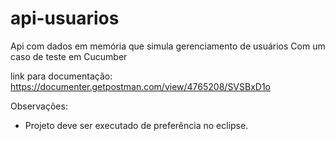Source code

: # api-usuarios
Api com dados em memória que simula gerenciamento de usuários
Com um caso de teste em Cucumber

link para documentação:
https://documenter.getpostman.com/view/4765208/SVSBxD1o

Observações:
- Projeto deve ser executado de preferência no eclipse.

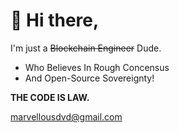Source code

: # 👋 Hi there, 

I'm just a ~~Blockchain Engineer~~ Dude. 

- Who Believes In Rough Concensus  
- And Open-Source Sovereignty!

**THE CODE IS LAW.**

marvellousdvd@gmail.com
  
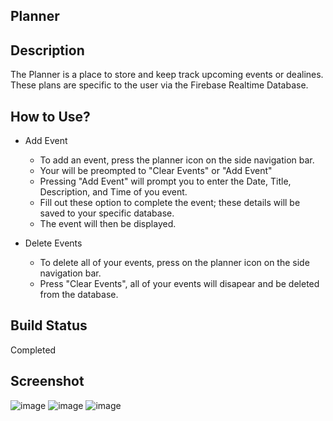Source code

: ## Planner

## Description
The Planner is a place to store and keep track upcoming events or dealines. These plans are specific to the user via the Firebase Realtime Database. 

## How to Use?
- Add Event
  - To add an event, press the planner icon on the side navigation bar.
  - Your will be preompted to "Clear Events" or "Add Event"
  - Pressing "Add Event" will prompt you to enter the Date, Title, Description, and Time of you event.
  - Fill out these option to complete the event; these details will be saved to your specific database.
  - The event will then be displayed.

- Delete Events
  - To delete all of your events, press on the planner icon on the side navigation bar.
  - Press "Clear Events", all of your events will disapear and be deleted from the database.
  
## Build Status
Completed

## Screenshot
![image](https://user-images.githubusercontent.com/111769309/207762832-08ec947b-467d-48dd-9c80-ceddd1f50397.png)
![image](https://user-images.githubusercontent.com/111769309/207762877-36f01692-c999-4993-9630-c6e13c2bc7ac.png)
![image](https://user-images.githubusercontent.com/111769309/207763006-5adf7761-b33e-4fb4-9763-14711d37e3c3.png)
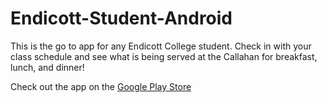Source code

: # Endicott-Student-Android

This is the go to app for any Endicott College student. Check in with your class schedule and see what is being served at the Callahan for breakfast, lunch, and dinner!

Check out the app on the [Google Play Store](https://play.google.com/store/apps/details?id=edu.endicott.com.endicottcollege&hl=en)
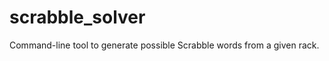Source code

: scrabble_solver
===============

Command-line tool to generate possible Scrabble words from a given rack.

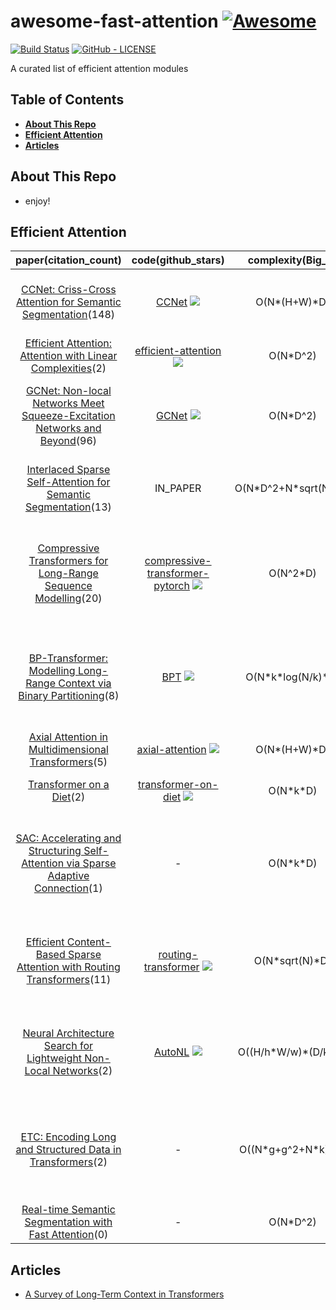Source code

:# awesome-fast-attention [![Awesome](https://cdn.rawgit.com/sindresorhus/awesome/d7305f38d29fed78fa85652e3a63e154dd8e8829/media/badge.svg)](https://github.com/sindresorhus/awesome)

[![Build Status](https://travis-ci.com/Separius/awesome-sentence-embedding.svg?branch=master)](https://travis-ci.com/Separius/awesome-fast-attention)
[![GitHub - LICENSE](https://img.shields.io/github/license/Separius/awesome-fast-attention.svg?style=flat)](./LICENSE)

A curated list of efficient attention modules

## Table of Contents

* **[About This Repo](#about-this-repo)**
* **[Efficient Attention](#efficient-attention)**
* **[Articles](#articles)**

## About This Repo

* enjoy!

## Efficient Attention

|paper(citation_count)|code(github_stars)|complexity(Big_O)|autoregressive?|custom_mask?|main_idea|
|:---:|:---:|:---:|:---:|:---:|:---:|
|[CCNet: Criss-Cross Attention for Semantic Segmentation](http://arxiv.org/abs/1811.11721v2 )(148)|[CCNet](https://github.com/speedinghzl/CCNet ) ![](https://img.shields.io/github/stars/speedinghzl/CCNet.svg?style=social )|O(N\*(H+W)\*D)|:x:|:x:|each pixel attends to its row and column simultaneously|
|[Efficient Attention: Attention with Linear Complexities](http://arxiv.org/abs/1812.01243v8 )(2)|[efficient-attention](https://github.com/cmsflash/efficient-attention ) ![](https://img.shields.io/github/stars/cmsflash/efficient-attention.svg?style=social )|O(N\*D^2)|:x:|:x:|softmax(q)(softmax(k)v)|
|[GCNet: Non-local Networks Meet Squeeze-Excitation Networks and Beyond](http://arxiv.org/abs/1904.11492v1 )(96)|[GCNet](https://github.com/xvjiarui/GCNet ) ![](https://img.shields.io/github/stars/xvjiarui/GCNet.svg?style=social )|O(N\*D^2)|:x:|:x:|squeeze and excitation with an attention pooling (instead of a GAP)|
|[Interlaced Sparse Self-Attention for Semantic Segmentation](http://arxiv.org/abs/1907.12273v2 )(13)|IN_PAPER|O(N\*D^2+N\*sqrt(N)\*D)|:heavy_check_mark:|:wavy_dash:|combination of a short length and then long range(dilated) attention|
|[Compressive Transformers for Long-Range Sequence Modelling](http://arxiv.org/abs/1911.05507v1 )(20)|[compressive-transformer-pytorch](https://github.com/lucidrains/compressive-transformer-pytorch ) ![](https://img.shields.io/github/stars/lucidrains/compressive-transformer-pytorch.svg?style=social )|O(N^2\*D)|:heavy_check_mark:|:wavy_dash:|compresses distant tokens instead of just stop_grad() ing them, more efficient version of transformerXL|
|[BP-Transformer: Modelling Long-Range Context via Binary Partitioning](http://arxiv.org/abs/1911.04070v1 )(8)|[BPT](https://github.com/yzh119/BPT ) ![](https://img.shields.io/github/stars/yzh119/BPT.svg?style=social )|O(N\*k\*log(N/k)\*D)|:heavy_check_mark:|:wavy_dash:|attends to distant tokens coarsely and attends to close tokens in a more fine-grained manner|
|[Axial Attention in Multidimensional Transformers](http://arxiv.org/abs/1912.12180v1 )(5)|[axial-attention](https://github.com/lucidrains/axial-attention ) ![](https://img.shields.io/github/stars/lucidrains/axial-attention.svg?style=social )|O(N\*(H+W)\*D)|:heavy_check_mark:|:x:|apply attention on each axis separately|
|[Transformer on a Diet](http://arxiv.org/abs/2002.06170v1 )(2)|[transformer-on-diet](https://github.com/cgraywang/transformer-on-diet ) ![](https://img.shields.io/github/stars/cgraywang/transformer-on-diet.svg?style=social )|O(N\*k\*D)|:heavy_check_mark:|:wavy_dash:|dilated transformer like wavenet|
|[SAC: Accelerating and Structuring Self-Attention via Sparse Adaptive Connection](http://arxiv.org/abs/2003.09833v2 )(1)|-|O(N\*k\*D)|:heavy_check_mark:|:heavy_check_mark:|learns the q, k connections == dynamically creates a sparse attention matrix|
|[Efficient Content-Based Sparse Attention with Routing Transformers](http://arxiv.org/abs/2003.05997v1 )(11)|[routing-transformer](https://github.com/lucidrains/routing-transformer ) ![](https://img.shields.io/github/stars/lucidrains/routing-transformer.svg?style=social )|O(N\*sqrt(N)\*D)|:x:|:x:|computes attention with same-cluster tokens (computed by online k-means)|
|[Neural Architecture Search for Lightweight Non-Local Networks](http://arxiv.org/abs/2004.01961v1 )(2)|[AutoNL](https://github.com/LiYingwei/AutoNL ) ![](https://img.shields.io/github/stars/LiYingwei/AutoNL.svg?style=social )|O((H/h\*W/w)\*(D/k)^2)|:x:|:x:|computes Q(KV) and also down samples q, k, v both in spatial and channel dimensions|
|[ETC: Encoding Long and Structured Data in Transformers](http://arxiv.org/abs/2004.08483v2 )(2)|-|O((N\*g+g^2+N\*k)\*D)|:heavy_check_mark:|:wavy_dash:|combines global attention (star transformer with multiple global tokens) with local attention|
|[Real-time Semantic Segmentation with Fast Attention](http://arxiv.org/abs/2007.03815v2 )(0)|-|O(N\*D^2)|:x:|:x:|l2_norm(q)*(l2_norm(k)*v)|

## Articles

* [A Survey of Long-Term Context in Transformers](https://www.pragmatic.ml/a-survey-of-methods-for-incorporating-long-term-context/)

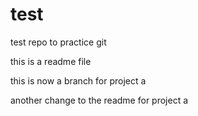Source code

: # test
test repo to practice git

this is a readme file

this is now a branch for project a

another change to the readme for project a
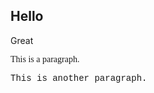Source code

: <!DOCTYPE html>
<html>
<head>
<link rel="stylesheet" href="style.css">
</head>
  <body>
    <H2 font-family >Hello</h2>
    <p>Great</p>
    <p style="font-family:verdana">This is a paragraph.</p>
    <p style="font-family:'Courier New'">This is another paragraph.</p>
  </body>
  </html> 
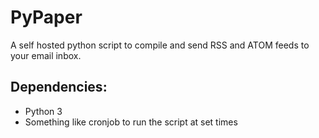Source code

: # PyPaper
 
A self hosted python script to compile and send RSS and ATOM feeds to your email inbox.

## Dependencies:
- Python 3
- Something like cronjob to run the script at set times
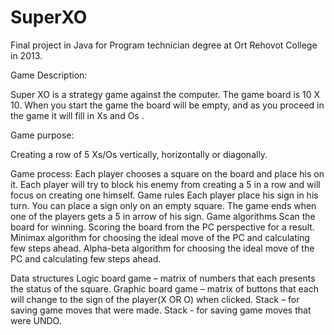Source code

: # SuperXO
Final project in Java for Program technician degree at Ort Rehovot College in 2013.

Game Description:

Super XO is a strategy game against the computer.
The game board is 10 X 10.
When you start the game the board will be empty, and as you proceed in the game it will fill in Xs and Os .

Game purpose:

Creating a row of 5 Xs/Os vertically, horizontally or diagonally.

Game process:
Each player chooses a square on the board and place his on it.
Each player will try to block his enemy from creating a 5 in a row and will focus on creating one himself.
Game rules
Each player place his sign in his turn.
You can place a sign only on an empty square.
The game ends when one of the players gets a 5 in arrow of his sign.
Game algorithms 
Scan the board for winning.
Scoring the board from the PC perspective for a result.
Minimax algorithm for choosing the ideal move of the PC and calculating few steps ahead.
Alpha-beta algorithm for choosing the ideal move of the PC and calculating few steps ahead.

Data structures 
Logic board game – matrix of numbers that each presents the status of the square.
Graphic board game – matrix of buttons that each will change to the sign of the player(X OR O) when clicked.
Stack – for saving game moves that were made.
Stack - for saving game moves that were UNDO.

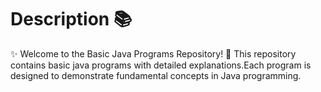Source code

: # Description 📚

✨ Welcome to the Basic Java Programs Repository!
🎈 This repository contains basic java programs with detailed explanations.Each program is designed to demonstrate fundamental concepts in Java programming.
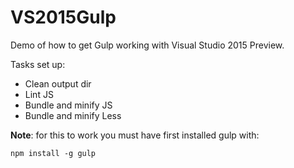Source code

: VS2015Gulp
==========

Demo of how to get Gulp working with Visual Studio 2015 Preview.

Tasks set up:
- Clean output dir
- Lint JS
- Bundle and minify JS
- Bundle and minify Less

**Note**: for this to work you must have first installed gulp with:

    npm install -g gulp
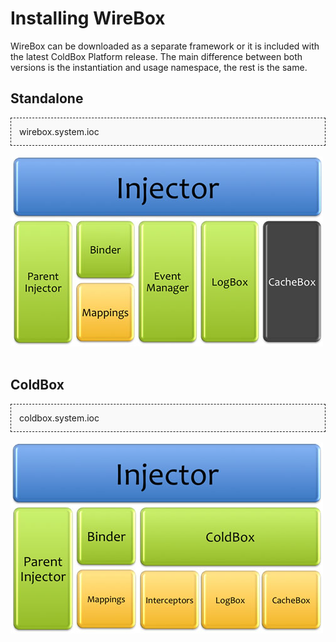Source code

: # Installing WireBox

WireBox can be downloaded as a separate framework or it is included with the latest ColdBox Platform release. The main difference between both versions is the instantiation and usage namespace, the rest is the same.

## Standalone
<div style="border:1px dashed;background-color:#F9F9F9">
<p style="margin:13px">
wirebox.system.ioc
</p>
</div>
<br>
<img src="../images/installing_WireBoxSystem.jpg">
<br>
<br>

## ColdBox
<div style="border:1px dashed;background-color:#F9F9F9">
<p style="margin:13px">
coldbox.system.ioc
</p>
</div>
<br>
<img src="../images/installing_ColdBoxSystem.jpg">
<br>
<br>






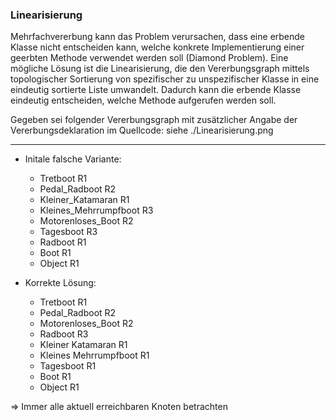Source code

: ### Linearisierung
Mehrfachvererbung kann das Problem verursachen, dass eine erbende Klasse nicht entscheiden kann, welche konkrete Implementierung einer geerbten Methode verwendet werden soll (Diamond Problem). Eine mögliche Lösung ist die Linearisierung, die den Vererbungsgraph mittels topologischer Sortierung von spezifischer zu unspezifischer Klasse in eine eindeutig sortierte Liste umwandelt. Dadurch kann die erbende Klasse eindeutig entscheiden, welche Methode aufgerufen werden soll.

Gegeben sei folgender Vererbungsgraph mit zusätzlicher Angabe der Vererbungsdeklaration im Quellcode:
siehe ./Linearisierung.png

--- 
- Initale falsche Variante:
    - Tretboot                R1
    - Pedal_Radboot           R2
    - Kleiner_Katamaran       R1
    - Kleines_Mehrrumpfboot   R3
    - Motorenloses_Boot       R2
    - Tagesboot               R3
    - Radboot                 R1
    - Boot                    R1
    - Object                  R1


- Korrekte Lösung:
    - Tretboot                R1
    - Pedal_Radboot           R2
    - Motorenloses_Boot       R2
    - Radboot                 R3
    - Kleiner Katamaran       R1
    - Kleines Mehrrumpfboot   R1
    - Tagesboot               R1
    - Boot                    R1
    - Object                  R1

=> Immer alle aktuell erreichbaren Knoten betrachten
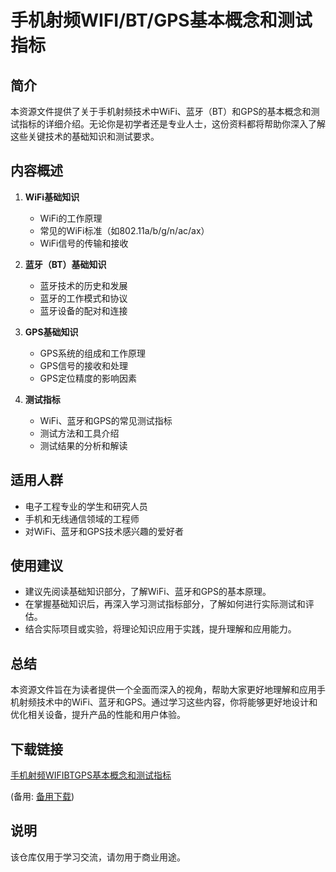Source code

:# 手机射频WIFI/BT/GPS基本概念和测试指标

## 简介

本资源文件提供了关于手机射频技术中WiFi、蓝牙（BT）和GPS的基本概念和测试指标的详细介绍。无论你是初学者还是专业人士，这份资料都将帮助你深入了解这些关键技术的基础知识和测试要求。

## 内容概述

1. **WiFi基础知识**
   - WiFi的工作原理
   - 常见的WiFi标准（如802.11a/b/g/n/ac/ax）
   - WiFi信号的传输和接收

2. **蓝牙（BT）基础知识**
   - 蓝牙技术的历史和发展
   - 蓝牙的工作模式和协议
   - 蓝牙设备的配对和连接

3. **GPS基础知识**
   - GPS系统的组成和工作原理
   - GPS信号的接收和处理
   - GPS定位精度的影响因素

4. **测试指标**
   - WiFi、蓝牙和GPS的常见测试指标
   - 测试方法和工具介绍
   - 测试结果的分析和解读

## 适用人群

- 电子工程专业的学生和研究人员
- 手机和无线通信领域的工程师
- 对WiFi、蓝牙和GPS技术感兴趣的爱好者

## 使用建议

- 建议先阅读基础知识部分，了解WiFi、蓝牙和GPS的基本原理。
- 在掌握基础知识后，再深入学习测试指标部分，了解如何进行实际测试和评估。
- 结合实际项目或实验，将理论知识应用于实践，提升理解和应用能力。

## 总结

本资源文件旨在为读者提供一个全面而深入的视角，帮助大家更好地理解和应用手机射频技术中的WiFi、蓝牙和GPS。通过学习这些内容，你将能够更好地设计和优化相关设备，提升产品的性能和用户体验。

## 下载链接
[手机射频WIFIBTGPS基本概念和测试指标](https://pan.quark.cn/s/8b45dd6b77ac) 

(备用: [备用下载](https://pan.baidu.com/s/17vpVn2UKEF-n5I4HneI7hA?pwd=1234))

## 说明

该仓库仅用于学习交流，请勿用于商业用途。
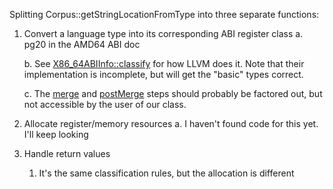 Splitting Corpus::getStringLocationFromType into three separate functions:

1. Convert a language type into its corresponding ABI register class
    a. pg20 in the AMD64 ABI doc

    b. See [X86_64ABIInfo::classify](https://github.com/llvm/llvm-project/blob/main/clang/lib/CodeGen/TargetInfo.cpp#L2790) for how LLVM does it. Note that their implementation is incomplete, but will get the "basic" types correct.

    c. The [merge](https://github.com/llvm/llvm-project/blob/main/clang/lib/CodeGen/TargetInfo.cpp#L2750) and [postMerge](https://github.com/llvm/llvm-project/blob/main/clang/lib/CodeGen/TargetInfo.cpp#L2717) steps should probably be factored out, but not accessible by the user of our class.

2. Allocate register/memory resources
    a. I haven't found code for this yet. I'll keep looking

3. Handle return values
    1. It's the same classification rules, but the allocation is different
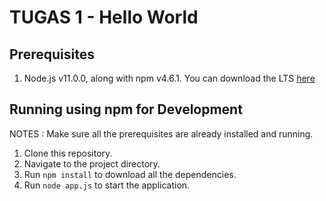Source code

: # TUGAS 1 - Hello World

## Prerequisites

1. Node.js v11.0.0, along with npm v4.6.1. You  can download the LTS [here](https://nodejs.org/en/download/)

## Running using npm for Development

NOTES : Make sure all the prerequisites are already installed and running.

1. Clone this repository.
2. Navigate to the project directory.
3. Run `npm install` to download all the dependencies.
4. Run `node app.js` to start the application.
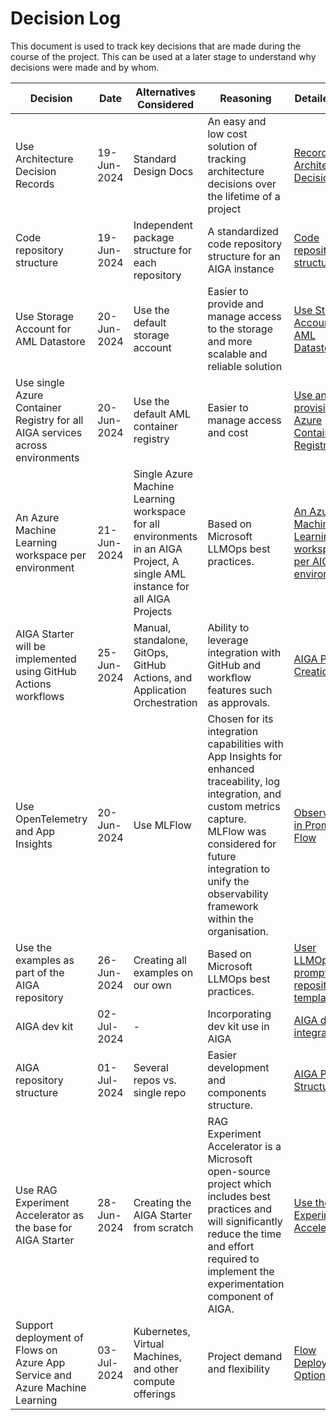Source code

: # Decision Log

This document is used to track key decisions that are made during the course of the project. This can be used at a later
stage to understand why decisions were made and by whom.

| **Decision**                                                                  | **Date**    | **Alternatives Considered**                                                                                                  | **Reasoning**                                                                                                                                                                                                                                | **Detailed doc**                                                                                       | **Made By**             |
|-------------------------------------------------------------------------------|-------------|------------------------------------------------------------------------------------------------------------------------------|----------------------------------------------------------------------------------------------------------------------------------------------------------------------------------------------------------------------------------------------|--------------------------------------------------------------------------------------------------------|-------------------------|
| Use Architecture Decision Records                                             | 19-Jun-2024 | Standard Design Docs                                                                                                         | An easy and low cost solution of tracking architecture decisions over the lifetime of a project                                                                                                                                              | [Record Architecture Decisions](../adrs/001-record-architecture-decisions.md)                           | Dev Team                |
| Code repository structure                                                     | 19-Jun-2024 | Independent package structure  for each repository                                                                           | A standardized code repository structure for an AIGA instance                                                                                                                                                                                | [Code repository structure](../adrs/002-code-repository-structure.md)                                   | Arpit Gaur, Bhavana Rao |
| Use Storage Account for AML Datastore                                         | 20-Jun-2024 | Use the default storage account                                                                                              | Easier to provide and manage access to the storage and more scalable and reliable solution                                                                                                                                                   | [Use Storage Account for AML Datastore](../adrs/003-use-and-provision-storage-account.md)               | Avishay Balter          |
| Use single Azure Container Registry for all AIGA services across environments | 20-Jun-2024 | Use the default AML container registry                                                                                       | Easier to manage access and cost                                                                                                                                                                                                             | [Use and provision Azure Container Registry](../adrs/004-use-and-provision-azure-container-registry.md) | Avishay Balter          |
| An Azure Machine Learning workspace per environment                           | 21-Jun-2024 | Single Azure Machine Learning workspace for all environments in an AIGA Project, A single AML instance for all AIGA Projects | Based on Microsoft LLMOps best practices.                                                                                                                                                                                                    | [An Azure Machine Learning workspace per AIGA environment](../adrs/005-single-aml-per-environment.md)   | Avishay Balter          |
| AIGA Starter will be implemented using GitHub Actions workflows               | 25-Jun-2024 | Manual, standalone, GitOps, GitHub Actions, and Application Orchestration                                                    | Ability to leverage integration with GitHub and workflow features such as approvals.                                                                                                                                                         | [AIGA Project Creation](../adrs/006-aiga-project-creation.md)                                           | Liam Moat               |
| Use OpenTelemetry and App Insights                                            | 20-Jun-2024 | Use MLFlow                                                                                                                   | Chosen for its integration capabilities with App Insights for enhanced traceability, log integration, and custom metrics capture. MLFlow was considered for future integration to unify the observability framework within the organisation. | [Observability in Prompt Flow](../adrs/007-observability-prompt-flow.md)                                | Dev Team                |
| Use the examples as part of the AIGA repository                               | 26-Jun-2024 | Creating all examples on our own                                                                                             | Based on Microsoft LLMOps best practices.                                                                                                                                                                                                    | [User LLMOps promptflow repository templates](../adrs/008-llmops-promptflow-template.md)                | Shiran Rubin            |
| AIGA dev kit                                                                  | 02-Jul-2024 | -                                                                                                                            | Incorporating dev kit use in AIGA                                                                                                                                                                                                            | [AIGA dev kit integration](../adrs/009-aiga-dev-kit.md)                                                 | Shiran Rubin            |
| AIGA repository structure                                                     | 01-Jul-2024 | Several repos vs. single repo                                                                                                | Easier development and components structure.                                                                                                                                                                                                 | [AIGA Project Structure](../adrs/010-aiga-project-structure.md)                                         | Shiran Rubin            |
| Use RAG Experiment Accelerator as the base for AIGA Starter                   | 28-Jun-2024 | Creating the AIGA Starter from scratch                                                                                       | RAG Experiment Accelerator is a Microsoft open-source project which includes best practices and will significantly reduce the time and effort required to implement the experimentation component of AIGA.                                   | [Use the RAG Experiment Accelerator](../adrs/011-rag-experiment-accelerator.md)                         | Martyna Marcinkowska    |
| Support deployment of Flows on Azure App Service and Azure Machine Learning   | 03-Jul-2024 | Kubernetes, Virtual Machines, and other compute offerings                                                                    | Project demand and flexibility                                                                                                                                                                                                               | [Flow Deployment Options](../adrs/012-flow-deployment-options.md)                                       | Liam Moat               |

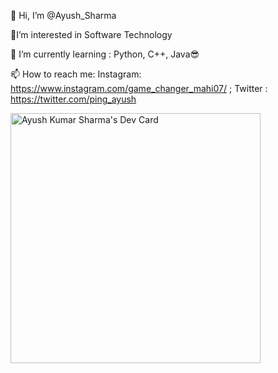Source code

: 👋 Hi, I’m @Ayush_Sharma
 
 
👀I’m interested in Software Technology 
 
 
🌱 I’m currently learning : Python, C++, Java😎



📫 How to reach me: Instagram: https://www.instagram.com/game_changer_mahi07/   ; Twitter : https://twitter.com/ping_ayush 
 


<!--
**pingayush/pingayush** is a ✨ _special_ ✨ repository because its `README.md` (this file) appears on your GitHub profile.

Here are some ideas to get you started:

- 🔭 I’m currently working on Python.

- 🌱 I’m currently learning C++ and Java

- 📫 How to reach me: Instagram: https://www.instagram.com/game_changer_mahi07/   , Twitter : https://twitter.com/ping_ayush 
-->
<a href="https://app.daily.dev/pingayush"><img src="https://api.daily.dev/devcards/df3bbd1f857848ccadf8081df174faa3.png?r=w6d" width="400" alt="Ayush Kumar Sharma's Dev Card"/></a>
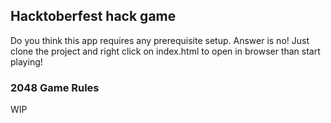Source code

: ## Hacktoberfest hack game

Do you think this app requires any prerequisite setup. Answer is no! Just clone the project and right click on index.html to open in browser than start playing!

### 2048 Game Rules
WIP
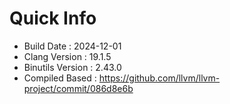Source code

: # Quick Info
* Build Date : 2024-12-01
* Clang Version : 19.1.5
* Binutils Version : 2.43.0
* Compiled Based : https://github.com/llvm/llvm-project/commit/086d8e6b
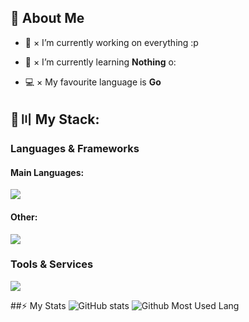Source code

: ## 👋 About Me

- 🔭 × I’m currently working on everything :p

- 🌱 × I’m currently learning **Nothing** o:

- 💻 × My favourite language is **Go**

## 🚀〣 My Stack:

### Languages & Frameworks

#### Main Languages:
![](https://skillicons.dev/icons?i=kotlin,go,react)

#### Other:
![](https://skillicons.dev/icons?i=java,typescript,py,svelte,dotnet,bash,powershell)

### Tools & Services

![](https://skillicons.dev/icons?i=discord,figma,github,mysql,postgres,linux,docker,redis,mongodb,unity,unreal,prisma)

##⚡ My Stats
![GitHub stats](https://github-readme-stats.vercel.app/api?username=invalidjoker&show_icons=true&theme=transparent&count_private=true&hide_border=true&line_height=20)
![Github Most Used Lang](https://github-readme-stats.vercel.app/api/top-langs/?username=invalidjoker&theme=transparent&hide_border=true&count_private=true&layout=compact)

━━━━━━━━

**What you have to do**
In the entries above, please find the line with "3. **GPS基础知识**" and the line with "- 在掌握基础知识后，再深入学习测试指标部分，了解如何进行实际测试和评估。", then write out exactly those two lines and every line between them, and nothing more.

**Task result**
3. **GPS基础知识**
   - GPS系统的组成和工作原理
   - GPS信号的接收和处理
   - GPS定位精度的影响因素

4. **测试指标**
   - WiFi、蓝牙和GPS的常见测试指标
   - 测试方法和工具介绍
   - 测试结果的分析和解读

## 适用人群

- 电子工程专业的学生和研究人员
- 手机和无线通信领域的工程师
- 对WiFi、蓝牙和GPS技术感兴趣的爱好者

## 使用建议

- 建议先阅读基础知识部分，了解WiFi、蓝牙和GPS的基本原理。
- 在掌握基础知识后，再深入学习测试指标部分，了解如何进行实际测试和评估。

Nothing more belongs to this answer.